Salete scrubbed Mattos’s back. His chest, his belly, his pubis. “Turn around and face me,” Salete said.

She seemed to have become more beautiful. She had undone the bun in which she wore her hair, now wet at the ends.

“How old are you, really?”

“You know perfectly well how old I am,” said Salete, lifting one of Mattos’s legs, causing him to fall backwards in the tub. “You need to cut your toenails.”

“You told me twenty-one, but I think you’re eighteen.”

“You think I’m younger, because you consider me dumb.”

“You’re both clever and intelligent.”

“The other day you called me stupid.”

“You’re illiterate, that’s what I said.”

“I know how to read very well. I’ll show you, when we get out of the tub.”

“Why don’t you show me your ID?”

“So you won’t see my photo; it’s very ugly.”

From the tub they went to the bed. For a time he forgot the wretched fucked-up criminals and the fucked-up victims and the fucked-up dirty cops and the fucked-up honest cops.

“Want me to read to you now?
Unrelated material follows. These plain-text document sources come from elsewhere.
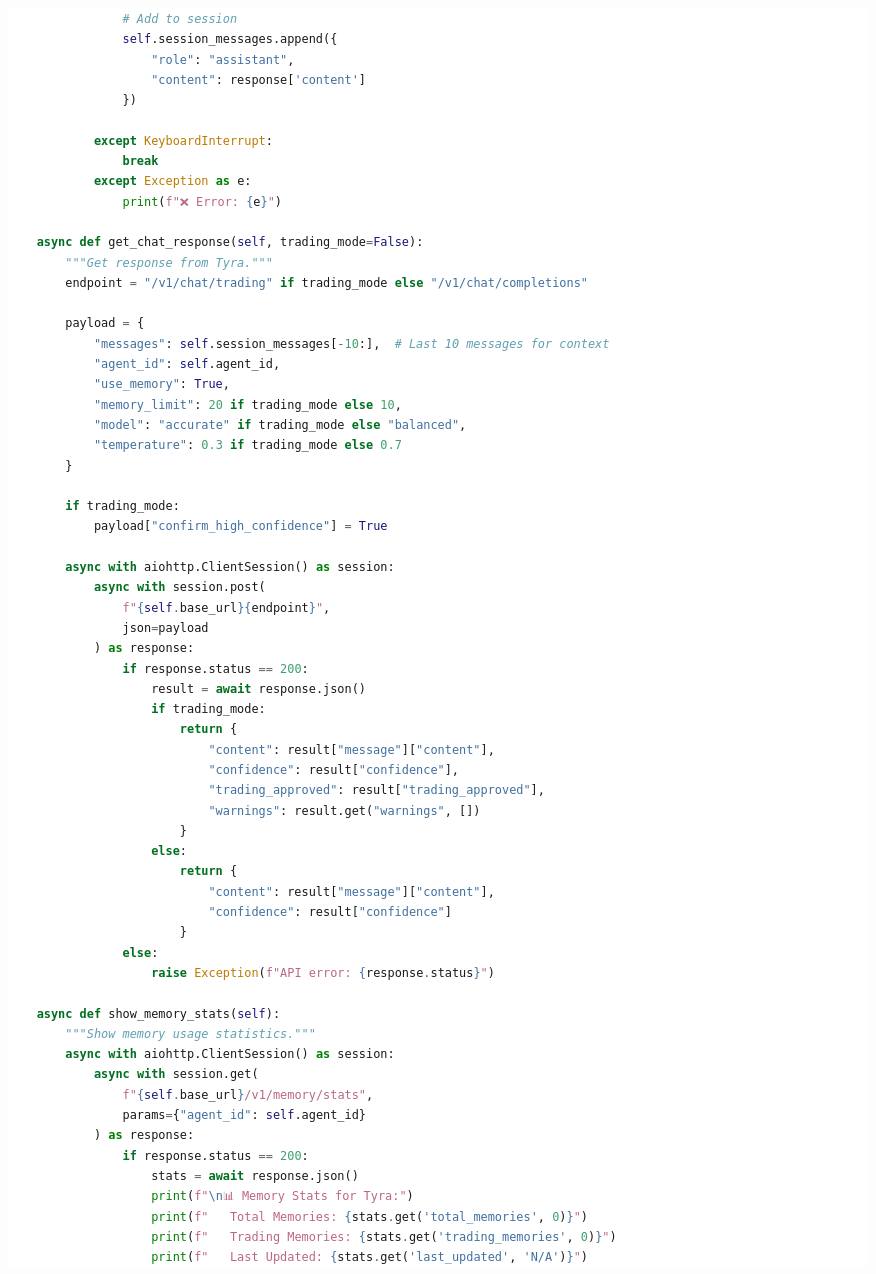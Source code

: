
 ```python
                # Add to session
                self.session_messages.append({
                    "role": "assistant",
                    "content": response['content']
                })
                
            except KeyboardInterrupt:
                break
            except Exception as e:
                print(f"❌ Error: {e}")
    
    async def get_chat_response(self, trading_mode=False):
        """Get response from Tyra."""
        endpoint = "/v1/chat/trading" if trading_mode else "/v1/chat/completions"
        
        payload = {
            "messages": self.session_messages[-10:],  # Last 10 messages for context
            "agent_id": self.agent_id,
            "use_memory": True,
            "memory_limit": 20 if trading_mode else 10,
            "model": "accurate" if trading_mode else "balanced",
            "temperature": 0.3 if trading_mode else 0.7
        }
        
        if trading_mode:
            payload["confirm_high_confidence"] = True
        
        async with aiohttp.ClientSession() as session:
            async with session.post(
                f"{self.base_url}{endpoint}",
                json=payload
            ) as response:
                if response.status == 200:
                    result = await response.json()
                    if trading_mode:
                        return {
                            "content": result["message"]["content"],
                            "confidence": result["confidence"],
                            "trading_approved": result["trading_approved"],
                            "warnings": result.get("warnings", [])
                        }
                    else:
                        return {
                            "content": result["message"]["content"],
                            "confidence": result["confidence"]
                        }
                else:
                    raise Exception(f"API error: {response.status}")
    
    async def show_memory_stats(self):
        """Show memory usage statistics."""
        async with aiohttp.ClientSession() as session:
            async with session.get(
                f"{self.base_url}/v1/memory/stats",
                params={"agent_id": self.agent_id}
            ) as response:
                if response.status == 200:
                    stats = await response.json()
                    print(f"\n📊 Memory Stats for Tyra:")
                    print(f"   Total Memories: {stats.get('total_memories', 0)}")
                    print(f"   Trading Memories: {stats.get('trading_memories', 0)}")
                    print(f"   Last Updated: {stats.get('last_updated', 'N/A')}")

```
How about that book that you never put down?”

“Okay.”

“Article 544. The abandoned riverbed of a public or private river belongs to the riparians on the respective banks, without owners of the lands through which the waters may open new channels having the right of indemnification. It is understood that the—”

“Enough. You read like a grown-up.”

“You lawyers have a very odd way of talking to each other. I don’t know how you can stand reading that book.”

“I hate that shit.”

“Riparians. What’s that?”

“The dwellers on the banks of a river.”

Salete laughed. “Rivers can change their course?”

“Doubting is a sign of intelligence. Not finding answers is a sign of stupidity. That’s the way you are.”